Problem description
Keep only the lines that hold the string "platform", filtering out the rest of the entries below.

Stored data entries
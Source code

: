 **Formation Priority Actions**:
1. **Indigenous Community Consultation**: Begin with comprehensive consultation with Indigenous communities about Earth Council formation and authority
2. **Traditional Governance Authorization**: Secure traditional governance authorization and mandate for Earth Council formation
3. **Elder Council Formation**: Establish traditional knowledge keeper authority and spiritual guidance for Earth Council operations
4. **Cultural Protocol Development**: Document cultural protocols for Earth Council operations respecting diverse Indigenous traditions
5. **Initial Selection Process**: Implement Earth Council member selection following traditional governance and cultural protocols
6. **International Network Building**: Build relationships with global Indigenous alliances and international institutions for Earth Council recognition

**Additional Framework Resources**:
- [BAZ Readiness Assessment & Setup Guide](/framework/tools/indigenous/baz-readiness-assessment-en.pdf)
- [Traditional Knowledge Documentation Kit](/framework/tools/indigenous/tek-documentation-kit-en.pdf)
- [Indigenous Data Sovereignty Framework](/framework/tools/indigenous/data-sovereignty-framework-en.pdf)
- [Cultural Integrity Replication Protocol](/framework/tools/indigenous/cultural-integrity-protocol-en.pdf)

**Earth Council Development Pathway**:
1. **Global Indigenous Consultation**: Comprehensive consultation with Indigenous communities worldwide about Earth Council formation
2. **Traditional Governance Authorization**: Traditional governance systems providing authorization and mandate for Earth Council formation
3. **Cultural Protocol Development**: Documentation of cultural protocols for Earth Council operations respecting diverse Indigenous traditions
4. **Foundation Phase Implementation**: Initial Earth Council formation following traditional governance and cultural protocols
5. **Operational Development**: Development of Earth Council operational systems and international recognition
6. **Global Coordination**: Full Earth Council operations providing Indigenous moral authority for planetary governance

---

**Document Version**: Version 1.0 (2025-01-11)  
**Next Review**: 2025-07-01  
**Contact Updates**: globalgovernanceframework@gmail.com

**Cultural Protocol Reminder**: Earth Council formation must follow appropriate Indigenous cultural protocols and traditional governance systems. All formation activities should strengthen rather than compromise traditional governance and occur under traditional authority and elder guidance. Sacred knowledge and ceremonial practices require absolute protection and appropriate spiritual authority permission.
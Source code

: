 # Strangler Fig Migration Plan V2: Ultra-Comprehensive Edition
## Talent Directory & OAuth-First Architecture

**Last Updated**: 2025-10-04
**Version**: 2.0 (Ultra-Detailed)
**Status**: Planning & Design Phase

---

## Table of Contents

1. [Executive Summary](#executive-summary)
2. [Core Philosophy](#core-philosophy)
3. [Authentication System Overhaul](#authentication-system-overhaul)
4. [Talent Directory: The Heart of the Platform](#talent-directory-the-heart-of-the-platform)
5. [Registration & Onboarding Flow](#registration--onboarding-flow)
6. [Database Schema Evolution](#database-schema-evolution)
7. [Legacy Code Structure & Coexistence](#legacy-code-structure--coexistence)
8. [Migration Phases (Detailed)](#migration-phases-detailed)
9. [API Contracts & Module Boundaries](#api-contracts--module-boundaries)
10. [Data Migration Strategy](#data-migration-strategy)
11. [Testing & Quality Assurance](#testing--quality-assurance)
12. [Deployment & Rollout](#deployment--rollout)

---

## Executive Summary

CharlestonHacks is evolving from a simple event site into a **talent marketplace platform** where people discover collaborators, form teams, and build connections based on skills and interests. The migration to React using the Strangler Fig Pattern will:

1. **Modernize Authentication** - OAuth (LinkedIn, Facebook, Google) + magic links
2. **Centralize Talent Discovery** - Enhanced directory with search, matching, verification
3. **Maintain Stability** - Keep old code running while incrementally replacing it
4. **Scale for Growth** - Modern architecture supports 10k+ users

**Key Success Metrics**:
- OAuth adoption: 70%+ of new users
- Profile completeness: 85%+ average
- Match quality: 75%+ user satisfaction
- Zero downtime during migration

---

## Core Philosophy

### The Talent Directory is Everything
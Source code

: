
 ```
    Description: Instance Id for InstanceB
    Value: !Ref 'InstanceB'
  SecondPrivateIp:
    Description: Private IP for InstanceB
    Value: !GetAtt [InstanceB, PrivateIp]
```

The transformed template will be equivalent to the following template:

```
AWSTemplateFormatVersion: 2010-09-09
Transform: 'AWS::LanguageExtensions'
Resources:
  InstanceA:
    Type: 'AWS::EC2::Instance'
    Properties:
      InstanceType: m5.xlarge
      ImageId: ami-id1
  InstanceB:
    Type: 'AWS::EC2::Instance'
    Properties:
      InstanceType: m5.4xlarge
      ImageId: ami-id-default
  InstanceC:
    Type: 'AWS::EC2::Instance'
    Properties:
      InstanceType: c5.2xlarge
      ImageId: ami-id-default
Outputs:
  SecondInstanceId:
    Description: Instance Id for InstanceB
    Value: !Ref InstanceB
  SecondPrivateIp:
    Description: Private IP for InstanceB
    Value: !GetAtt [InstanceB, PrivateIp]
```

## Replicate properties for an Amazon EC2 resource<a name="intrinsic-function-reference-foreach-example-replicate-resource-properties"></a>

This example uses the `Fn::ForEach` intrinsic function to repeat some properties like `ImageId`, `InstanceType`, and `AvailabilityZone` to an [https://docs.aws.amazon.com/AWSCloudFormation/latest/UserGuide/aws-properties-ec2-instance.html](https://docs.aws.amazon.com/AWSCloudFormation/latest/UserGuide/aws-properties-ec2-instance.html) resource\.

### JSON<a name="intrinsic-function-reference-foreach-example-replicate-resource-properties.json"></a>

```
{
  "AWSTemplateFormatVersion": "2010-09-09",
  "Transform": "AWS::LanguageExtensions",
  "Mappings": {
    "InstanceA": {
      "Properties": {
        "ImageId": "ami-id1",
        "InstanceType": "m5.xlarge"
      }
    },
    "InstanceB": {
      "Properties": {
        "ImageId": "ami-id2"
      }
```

Output for this task
4. [Talent Directory: The Heart of the Platform](#talent-directory-the-heart-of-the-platform)
CharlestonHacks is evolving from a simple event site into a **talent marketplace platform** where people discover collaborators, form teams, and build connections based on skills and interests. The migration to React using the Strangler Fig Pattern will:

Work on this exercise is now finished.